Extracted records:
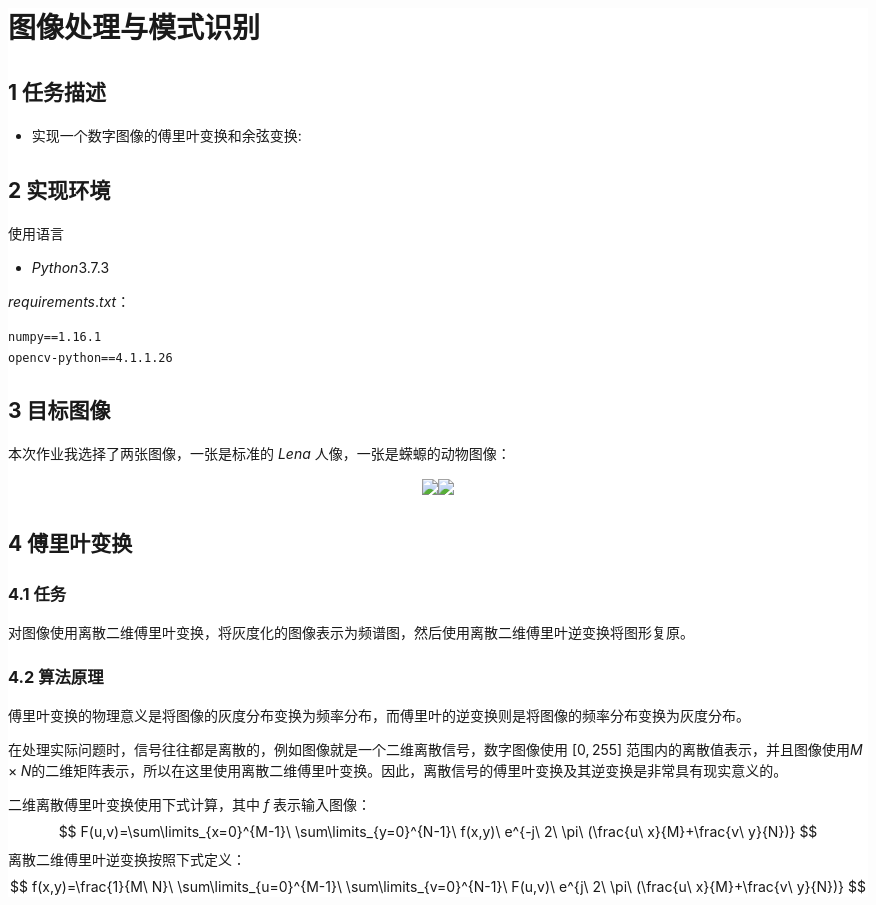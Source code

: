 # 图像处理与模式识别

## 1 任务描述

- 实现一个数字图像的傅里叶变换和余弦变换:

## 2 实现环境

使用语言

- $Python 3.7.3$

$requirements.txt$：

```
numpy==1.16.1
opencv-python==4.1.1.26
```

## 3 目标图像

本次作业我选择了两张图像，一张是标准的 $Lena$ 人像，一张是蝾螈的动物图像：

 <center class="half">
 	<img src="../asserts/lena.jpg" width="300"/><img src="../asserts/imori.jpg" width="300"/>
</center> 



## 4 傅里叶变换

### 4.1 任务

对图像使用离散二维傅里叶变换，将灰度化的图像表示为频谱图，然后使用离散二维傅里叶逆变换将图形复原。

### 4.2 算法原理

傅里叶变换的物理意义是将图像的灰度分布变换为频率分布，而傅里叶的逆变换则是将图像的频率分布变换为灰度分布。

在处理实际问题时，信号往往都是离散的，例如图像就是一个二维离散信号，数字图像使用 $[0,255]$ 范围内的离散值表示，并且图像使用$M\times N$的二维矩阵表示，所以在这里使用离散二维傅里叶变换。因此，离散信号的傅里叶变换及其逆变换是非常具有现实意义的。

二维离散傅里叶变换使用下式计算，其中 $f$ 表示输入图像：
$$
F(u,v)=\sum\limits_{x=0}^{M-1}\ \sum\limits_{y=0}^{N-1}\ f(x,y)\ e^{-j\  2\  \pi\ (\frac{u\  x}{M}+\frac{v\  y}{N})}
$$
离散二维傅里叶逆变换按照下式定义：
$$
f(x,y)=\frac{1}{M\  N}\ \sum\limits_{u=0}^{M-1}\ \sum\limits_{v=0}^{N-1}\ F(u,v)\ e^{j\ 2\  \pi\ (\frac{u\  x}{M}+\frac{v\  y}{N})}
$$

* * *

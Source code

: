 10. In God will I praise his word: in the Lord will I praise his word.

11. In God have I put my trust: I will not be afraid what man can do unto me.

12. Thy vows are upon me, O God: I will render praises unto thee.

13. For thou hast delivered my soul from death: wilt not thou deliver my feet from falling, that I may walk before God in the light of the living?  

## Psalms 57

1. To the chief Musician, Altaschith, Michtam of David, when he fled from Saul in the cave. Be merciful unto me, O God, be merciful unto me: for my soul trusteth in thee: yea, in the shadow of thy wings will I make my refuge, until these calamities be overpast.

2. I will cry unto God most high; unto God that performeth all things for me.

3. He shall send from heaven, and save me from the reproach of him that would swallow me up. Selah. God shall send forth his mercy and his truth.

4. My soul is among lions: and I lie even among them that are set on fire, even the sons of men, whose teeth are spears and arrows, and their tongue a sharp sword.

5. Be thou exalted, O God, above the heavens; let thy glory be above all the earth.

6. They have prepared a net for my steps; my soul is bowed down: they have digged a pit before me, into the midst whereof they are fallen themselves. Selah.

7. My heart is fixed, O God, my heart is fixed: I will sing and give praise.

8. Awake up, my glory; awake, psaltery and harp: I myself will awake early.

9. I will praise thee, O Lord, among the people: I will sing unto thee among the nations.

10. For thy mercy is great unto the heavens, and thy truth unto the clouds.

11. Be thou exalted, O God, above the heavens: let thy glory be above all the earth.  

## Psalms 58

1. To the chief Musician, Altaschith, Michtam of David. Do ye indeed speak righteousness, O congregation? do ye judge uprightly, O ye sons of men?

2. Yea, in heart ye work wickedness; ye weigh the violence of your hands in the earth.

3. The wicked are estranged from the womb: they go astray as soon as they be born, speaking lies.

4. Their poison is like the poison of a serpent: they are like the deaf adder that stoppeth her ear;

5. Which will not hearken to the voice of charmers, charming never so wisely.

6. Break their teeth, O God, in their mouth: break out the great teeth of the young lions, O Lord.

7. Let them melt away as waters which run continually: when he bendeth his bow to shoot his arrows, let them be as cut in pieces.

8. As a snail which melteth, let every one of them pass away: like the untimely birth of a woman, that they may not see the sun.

==

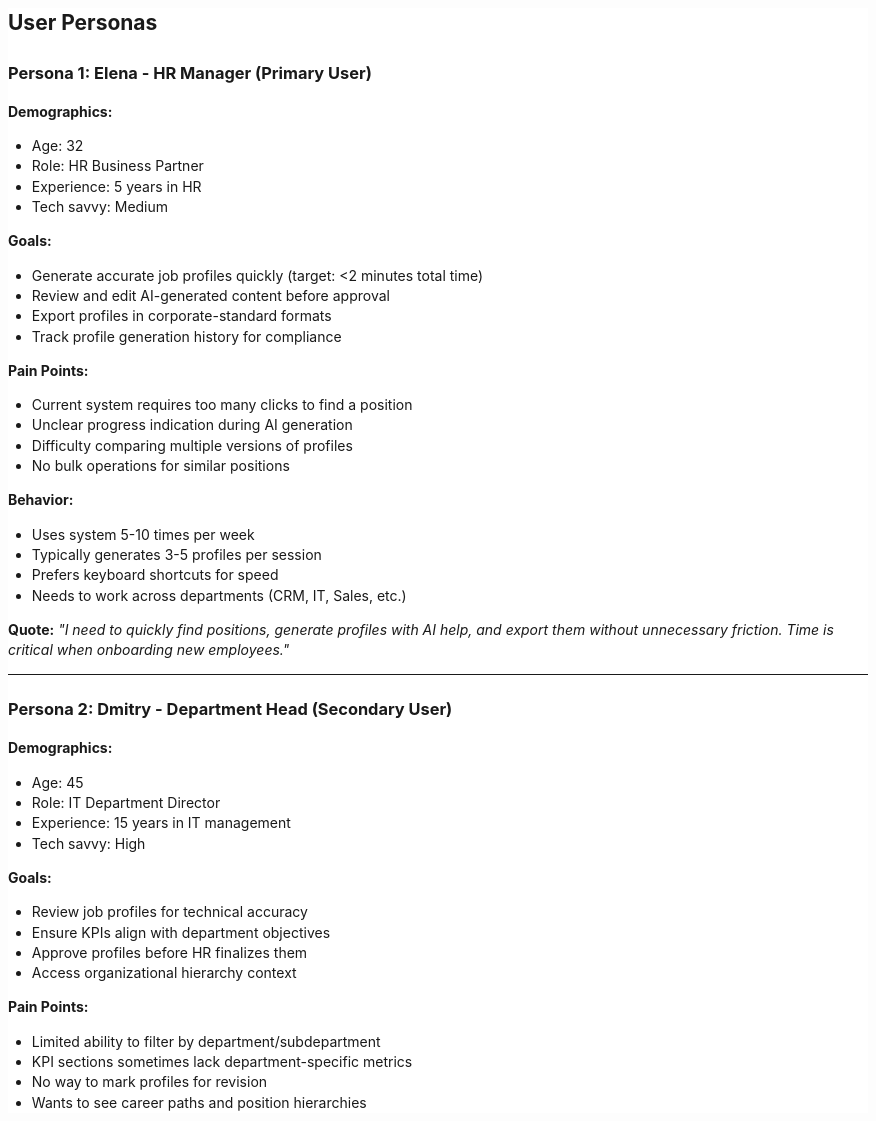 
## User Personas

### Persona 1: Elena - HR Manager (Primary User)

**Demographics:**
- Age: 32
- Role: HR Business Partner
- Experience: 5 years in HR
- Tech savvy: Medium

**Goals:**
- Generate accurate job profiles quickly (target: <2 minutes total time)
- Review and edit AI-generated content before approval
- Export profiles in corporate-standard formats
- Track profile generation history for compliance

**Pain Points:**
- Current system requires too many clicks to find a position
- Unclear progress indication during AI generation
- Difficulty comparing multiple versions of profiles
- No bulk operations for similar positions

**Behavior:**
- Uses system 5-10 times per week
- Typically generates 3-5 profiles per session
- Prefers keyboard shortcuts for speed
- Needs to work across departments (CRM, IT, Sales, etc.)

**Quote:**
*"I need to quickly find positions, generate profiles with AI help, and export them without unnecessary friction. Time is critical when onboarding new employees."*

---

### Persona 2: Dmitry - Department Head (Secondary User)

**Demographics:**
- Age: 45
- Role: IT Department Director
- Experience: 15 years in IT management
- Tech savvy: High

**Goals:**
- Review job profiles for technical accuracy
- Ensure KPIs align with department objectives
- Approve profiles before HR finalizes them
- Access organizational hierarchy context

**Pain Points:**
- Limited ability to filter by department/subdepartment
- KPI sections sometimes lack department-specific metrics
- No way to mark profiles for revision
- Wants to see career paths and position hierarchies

Exercise objective: Find the word "heavens" in the entries, and copy every line it shows up in.

Answer to this exercise:
5. Be thou exalted, O God, above the heavens; let thy glory be above all the earth.
10. For thy mercy is great unto the heavens, and thy truth unto the clouds.
11. Be thou exalted, O God, above the heavens: let thy glory be above all the earth.  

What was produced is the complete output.